-- Listed records --
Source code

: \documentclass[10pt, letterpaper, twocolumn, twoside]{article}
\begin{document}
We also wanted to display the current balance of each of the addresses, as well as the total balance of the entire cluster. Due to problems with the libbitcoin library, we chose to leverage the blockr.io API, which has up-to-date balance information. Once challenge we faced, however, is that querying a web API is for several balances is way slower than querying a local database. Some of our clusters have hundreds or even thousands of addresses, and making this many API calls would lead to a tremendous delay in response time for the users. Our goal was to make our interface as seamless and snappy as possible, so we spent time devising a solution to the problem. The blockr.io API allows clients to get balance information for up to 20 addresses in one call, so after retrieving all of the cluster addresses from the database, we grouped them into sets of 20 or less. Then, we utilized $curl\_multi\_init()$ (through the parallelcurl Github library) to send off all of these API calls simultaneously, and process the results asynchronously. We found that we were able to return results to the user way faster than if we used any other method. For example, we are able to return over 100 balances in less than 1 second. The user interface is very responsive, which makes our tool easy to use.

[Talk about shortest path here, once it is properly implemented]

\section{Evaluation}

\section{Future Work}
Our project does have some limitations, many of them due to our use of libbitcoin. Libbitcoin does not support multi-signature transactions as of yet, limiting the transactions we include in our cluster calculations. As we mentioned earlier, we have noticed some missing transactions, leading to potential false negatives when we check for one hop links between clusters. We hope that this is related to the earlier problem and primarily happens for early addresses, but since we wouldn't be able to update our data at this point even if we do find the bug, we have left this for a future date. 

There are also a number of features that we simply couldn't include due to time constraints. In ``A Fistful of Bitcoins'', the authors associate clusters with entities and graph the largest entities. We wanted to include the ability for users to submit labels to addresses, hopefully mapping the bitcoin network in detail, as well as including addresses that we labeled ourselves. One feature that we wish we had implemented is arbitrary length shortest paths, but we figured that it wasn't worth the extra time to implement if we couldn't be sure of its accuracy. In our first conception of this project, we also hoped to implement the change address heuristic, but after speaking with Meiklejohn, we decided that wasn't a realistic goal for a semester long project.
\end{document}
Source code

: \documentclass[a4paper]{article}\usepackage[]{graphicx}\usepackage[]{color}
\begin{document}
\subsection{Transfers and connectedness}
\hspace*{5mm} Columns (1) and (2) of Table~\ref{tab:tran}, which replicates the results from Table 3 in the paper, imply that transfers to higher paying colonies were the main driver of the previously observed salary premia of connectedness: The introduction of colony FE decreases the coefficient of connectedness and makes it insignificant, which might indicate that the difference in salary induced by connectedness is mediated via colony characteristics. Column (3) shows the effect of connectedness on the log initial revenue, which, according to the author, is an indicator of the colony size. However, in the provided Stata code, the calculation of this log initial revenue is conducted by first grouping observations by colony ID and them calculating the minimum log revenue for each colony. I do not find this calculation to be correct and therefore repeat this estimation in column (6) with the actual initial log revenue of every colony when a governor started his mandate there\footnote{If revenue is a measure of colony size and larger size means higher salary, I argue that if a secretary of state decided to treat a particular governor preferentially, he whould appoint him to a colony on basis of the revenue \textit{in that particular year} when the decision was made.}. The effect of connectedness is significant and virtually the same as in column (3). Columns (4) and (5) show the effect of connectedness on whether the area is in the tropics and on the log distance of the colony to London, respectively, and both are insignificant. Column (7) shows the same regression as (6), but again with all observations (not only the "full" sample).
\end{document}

-- Instructions for the task --
Return a word-for-word copy of the lines from the beginning of the listing to the line holding "We also wanted", both kept.

-- Written answer --
Source code

: \documentclass[10pt, letterpaper, twocolumn, twoside]{article}
\begin{document}
We also wanted to display the current balance of each of the addresses, as well as the total balance of the entire cluster. Due to problems with the libbitcoin library, we chose to leverage the blockr.io API, which has up-to-date balance information. Once challenge we faced, however, is that querying a web API is for several balances is way slower than querying a local database. Some of our clusters have hundreds or even thousands of addresses, and making this many API calls would lead to a tremendous delay in response time for the users. Our goal was to make our interface as seamless and snappy as possible, so we spent time devising a solution to the problem. The blockr.io API allows clients to get balance information for up to 20 addresses in one call, so after retrieving all of the cluster addresses from the database, we grouped them into sets of 20 or less. Then, we utilized $curl\_multi\_init()$ (through the parallelcurl Github library) to send off all of these API calls simultaneously, and process the results asynchronously. We found that we were able to return results to the user way faster than if we used any other method. For example, we are able to return over 100 balances in less than 1 second. The user interface is very responsive, which makes our tool easy to use.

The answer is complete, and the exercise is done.